The English-speaking International Graduates stream targets to land 40,000 international graduates in 2021. The quota of 40,000 was filled by applicants within 25 hours of opening on May 6. It is expected that Immigration, Refugees and Citizenship Canada (IRCC) will re-open the stream as it processes and rejects hundreds if not thousands of the applications in the initial review. Given the popularity of the English-speaking International Graduate stream, it is also likely that the quota will be increased in order for IRCC to meet its overall 2021 immigration target level.
Provincial Immigration Programs
Canadian provinces do not have the ability to give out permanent residency status, but they can help an application along by issuing provincial nominations to candidates who have registered a profile in the federal Express Entry immigration system.
The Provincial Nominee Programs (PNPs) enable Canadian provinces to offer international students pathways to permanent residence where such candidates’ qualifications meet their labour market needs.
Provincial nominations involve a two-step process. First, candidates apply for a provincial nomination from the province. Then, if you get the nomination you use it to support your application to the federal government for Canadian permanent residence.
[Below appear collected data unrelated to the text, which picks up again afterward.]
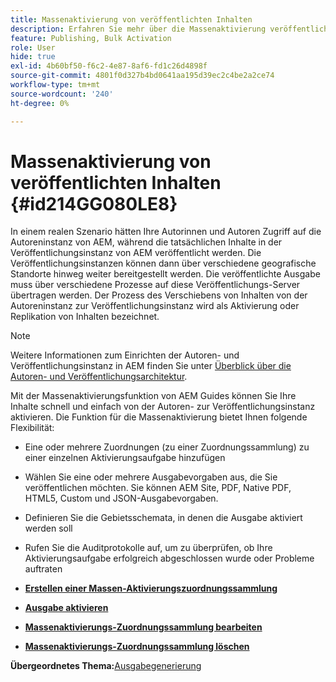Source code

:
 ```yaml
---
title: Massenaktivierung von veröffentlichten Inhalten
description: Erfahren Sie mehr über die Massenaktivierung veröffentlichter Inhalte. Erfahren Sie mehr über die Vorteile der Massenaktivierungsfunktion in den AEM-Handbüchern.
feature: Publishing, Bulk Activation
role: User
hide: true
exl-id: 4b60bf50-f6c2-4e87-8af6-fd1c26d4898f
source-git-commit: 4801f0d327b4bd0641aa195d39ec2c4be2a2ce74
workflow-type: tm+mt
source-wordcount: '240'
ht-degree: 0%

---
```


# Massenaktivierung von veröffentlichten Inhalten {#id214GG080LE8}

In einem realen Szenario hätten Ihre Autorinnen und Autoren Zugriff auf die Autoreninstanz von AEM, während die tatsächlichen Inhalte in der Veröffentlichungsinstanz von AEM veröffentlicht werden. Die Veröffentlichungsinstanzen können dann über verschiedene geografische Standorte hinweg weiter bereitgestellt werden. Die veröffentlichte Ausgabe muss über verschiedene Prozesse auf diese Veröffentlichungs-Server übertragen werden. Der Prozess des Verschiebens von Inhalten von der Autoreninstanz zur Veröffentlichungsinstanz wird als Aktivierung oder Replikation von Inhalten bezeichnet.

>[!NOTE]
>
> Weitere Informationen zum Einrichten der Autoren- und Veröffentlichungsinstanz in AEM finden Sie unter [Überblick über die Autoren- und Veröffentlichungsarchitektur](https://experienceleague.adobe.com/docs/experience-manager-screens/user-guide/administering/author-publish/author-publish-architecture-overview.html?lang=en#prerequisites).

Mit der Massenaktivierungsfunktion von AEM Guides können Sie Ihre Inhalte schnell und einfach von der Autoren- zur Veröffentlichungsinstanz aktivieren. Die Funktion für die Massenaktivierung bietet Ihnen folgende Flexibilität:

- Eine oder mehrere Zuordnungen \(zu einer Zuordnungssammlung\) zu einer einzelnen Aktivierungsaufgabe hinzufügen

- Wählen Sie eine oder mehrere Ausgabevorgaben aus, die Sie veröffentlichen möchten. Sie können AEM Site, PDF, Native PDF, HTML5, Custom und
JSON-Ausgabevorgaben.


- Definieren Sie die Gebietsschemata, in denen die Ausgabe aktiviert werden soll

- Rufen Sie die Auditprotokolle auf, um zu überprüfen, ob Ihre Aktivierungsaufgabe erfolgreich abgeschlossen wurde oder Probleme auftraten


- **[Erstellen einer Massen-Aktivierungszuordnungssammlung](conf-bulk-activation-create-map-collection.md)**

- **[Ausgabe aktivieren](conf-bulk-activation-publish-map-collection.md)**

- **[Massenaktivierungs-Zuordnungssammlung bearbeiten](conf-bulk-activation-edit-map-collection.md)**

- **[Massenaktivierungs-Zuordnungssammlung löschen](conf-bulk-activation-delete-map-collection.md)**


**Übergeordnetes Thema:**&#x200B;[ Ausgabegenerierung](generate-output.md)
Applying for a provincial nomination is not the same as applying for Canadian permanent residence. Rather a nomination effectively means the province is guaranteeing that the federal government will issue you an invitation to apply for Canadian permanent residence in one of its Express Entry draws.
A provincial nomination gives the candidate an additional 600 points toward their federal Express Entry Comprehensive Ranking System (CRS) score. The additional 600 CRS points virtually guarantee that the candidate will receive an invitation to apply for Canadian permanent residence in an Express Entry draw.
Atlantic Immigration Pilot
The Atlantic Immigration Pilot was launched in 2017 by the federal government to address labour shortages in the Atlantic provinces of Nova Scotia, New Brunswick, Prince Edward Island and Newfoundland and Labrador. It was initially billed for three years but is now slated to become a permanent program in 2022.
International graduates from eligible institutions in Newfoundland and Labrador, Prince Edward Island, Nova Scotia, and New Brunswick may be able to apply for the Atlantic International Graduate Program. This program allows graduates to apply for permanent residence without having any previous work experience.
Quebec Immigration Programs
In general, PEQ requires that candidates have work experience, a job offer, and demonstrate a strong proficiency in French language.